If your balance/equity hits $9,750 or lower during the day, the account is in violation.

Therefore, the maximum drawdown limit will keep on trailing according to your highest balance achieved, will never move down.

The maximum drawdown limit will be reset only after a successful payout.


3️⃣ Trailing Capped Drawdown Explained (only for Instant funding Prime)

  • The maximum daily drawdown starts at 6% of the initial account balance.

  • As your account equity grows, the drawdown trails upward by the same amount your equity increases.

  • However, the trailing will stop once it reaches 97% of the initial starting balance.

  • After this point, the drawdown is fixed and no longer moves, even if you continue to grow the account or withdraw profits.

👉 Think of it as:

  • Flexible at first (drawdown moves up as you profit).

  • Capped later (once it hits 97% of the starting balance, it stays fixed).

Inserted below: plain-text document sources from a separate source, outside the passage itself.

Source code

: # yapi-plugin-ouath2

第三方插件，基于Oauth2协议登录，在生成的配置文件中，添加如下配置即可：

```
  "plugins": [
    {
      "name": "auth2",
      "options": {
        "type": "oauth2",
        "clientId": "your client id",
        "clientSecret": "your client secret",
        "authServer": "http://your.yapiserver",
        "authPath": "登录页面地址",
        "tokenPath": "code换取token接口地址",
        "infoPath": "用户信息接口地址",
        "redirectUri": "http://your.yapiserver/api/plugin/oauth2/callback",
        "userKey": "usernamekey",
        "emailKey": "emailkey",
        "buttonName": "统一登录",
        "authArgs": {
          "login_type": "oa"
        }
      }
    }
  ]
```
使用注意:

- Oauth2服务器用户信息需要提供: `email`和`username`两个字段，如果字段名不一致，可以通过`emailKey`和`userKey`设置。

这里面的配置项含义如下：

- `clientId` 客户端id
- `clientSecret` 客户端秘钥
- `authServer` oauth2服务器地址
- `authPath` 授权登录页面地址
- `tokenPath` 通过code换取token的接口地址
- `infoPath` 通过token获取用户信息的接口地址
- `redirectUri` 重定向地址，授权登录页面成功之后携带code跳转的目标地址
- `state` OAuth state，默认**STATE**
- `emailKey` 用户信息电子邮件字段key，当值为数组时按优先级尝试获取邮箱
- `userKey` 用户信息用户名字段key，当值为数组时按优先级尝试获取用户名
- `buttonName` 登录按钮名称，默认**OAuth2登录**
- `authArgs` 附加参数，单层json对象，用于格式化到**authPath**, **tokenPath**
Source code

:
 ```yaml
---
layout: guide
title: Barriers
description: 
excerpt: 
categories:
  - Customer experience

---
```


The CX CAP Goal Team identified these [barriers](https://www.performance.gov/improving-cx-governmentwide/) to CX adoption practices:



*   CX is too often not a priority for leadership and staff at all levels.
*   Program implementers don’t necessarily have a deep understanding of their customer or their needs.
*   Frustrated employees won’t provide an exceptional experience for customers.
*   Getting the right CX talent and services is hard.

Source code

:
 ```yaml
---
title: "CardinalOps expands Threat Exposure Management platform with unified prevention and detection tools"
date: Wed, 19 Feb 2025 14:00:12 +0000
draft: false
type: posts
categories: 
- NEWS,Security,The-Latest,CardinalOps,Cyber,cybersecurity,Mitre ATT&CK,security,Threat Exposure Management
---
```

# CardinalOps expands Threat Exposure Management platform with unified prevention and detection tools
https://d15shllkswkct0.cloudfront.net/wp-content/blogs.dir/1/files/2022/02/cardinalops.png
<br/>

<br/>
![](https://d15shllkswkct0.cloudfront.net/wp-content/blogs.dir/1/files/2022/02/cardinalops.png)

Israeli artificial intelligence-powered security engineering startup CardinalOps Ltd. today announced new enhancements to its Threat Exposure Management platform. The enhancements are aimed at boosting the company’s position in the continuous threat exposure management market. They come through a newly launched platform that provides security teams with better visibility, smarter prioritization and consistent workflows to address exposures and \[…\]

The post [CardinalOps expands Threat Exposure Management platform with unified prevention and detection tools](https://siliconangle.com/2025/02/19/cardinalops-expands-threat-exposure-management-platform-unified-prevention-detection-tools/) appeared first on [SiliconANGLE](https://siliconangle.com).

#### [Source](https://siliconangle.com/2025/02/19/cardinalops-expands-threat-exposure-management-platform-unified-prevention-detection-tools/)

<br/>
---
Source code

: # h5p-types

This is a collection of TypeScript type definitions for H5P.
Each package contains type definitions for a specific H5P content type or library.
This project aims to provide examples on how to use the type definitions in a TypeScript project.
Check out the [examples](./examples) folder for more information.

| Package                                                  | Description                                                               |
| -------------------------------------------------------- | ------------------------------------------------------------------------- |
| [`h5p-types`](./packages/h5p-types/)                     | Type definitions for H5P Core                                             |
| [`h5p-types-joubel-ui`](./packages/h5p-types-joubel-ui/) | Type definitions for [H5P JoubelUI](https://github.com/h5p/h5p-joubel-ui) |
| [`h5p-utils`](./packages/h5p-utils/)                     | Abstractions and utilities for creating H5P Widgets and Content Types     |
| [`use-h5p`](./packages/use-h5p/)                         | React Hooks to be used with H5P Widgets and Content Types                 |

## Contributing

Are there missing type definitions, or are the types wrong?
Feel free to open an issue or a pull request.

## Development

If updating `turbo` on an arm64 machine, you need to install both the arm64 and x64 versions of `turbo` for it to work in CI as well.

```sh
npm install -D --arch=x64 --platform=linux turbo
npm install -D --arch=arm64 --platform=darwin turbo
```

📘 Example 1: $10,000 Account

  • Starting Balance: $10,000

  • Initial Drawdown (6%): $600

  • Initial Maximum Drawdown Figure: $10,000 – $600 = $9,400

Case 1:

The trader makes a 2% profit ($200).

  • New Equity: $10,200

  • Drawdown trails up by $200 (same as profit).

  • New Drawdown Limit: $9,400 + $200 = $9,600

Case 2:

The trader reaches a 3% profit ($300).

  • New Equity: $10,300

  • Drawdown trails up by $300.

  • New Drawdown Limit: $9,400 + $300 = $9,700

✅ Once the drawdown reaches 97% of the starting balance ($9,700), it stops trailing. From here, it stays fixed at $9,700 no matter how much more profit is made.

📘 Example 2: $100,000 Account

  • Starting Balance: $100,000

  • Initial Drawdown (6%): $6,000

  • Initial Maximum Drawdown Figure: $100,000 – $6,000 = $94,000

Case 1:

The trader makes a 2.5% profit ($2,500).

  • New Equity: $102,500

  • Drawdown trails up by $2,500.

  • New Drawdown Limit: $94,000 + $2,500 = $96,500

Case 2:

The trader reaches a 3% profit ($3,000).

  • New Equity: $103,000

  • Drawdown trails up by $3,000.

  • New Drawdown Limit: $94,000 + $3,000 = $97,000

✅ Once the drawdown hits 97% of the starting balance ($97,000), it locks permanently. Even if the account grows to $120,000 or more, the drawdown stays fixed at $97,000.


🔑 Key Takeaway

  • The drawdown follows your profits in the beginning.

  • It caps at 97% of the starting balance.

  • After that, it becomes a fixed safety net, protecting your account while letting profits scale freely.